The St. Joe Blacksnakes were a minor league baseball team based in Saint Joseph, Missouri, that played as a member of the American Association of Independent Professional Baseball from 2006-07 before disbanding.

For the league's inaugural 2006 season, the American Association consisted of five surviving Central Baseball League franchises, plus four clubs that defected from the established Northern League. The league's tenth club was originally awarded to Manhattan, Kansas, but facility obstacles proved too much to overcome and so the franchise was instead awarded to St. Joseph on November 8, 2005.
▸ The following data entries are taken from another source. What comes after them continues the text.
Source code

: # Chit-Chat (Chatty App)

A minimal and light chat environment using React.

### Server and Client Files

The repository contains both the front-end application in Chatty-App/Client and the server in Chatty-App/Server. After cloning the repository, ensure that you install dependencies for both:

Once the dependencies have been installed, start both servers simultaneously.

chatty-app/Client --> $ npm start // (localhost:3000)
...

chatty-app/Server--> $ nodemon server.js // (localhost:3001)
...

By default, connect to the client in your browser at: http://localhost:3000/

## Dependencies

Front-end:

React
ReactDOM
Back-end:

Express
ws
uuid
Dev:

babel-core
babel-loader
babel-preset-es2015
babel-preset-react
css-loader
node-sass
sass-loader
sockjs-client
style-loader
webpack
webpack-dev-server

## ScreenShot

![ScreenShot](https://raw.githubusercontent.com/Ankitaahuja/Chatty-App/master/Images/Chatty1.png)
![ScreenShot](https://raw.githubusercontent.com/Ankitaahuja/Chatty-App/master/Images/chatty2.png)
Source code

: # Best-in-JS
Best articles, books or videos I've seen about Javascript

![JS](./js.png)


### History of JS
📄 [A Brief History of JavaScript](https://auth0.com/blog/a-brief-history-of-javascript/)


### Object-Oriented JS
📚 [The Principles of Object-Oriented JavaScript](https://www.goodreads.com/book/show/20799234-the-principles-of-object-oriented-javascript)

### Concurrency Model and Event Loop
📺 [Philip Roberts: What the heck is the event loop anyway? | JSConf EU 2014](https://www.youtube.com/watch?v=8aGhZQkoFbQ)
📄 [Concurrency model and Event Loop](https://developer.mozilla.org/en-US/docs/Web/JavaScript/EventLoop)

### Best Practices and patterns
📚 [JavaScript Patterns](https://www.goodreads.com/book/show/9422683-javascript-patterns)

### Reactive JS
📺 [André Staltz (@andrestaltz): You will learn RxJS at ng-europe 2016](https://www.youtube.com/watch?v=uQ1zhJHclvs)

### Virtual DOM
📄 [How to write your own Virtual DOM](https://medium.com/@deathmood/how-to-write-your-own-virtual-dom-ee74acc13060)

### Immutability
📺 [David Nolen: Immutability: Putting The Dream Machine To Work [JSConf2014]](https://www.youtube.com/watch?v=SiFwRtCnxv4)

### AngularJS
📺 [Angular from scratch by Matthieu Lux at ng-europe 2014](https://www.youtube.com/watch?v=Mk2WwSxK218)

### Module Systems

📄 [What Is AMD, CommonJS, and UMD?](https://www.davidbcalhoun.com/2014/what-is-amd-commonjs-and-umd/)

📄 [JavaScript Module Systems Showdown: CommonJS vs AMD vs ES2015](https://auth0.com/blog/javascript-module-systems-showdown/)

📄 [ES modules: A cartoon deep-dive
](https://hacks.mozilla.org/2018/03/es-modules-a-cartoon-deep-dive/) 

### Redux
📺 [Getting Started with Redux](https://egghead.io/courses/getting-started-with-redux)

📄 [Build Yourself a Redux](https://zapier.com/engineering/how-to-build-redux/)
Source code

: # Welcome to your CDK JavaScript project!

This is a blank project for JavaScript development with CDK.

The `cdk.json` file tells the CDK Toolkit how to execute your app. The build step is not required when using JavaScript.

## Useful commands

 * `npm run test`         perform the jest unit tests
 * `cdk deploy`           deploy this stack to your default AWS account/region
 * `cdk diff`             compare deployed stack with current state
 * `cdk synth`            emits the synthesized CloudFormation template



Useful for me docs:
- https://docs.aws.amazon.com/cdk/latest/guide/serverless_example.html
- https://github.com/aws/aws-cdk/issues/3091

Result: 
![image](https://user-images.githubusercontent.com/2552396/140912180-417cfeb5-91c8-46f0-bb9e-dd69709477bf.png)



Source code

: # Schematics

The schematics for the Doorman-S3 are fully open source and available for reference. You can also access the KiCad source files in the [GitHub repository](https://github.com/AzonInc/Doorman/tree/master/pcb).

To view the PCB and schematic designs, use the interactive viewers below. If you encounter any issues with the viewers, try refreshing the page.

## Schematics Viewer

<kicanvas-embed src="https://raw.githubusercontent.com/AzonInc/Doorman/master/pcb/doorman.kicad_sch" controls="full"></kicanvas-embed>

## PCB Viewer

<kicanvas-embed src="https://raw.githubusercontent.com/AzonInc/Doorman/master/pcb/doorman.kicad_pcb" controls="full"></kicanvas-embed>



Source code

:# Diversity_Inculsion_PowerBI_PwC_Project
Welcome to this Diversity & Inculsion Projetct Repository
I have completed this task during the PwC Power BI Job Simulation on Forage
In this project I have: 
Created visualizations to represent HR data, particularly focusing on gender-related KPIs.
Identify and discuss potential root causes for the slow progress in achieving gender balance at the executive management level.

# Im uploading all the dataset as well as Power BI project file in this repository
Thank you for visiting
On December 16, 2005, the team announced that the primary owner would be Van Schley and that the field manager would be Chris Carminucci. On December 27, St. Joe acquired its first player — outfielder Jake Whitesides from New Jersey. On Tuesday January 10, pitchers Josh Jarman and Jason Navarro and infielder Josh Shaffer, all of whom played in the Golden Baseball League during the 2005 season, were added to the team.

The team announced its name and logo on February 10, 2006, becoming the Blacksnakes. St. Joseph played its first home game against the Sioux Falls Canaries on May 19, 2006, at Phil Welch Stadium.

The Blacksnakes played in the Northern Division both years. They finished third in each half of the 2006 season with a 26–22 record in the first half and 23–24 in the second half, for an overall record of 49–46 (.516) for the season. Attendance in that inaugural season was 59,107, for an average of 1,180. The team's manager in that first season was Chris Carminucci.

"Dirty" Al Gallagher was signed to manage the team for the 2007 season. The Blacksnakes finished fifth (last) in each half of the season, going a league-worst 34–62 (.354) for the entire season. The Blacksnakes tried a number of creative promotions, such as "Shave Your Head Like Britney Night", where fans could have their head shaved in exchange for free admission, but attendance still flagged. Attendance was a league-worst 30,244 (643 per game average). Following the addition of two new teams to the league and the cease of operations of the Coastal Bend Aviators, the Blacksnakes disbanded after the 2007 season.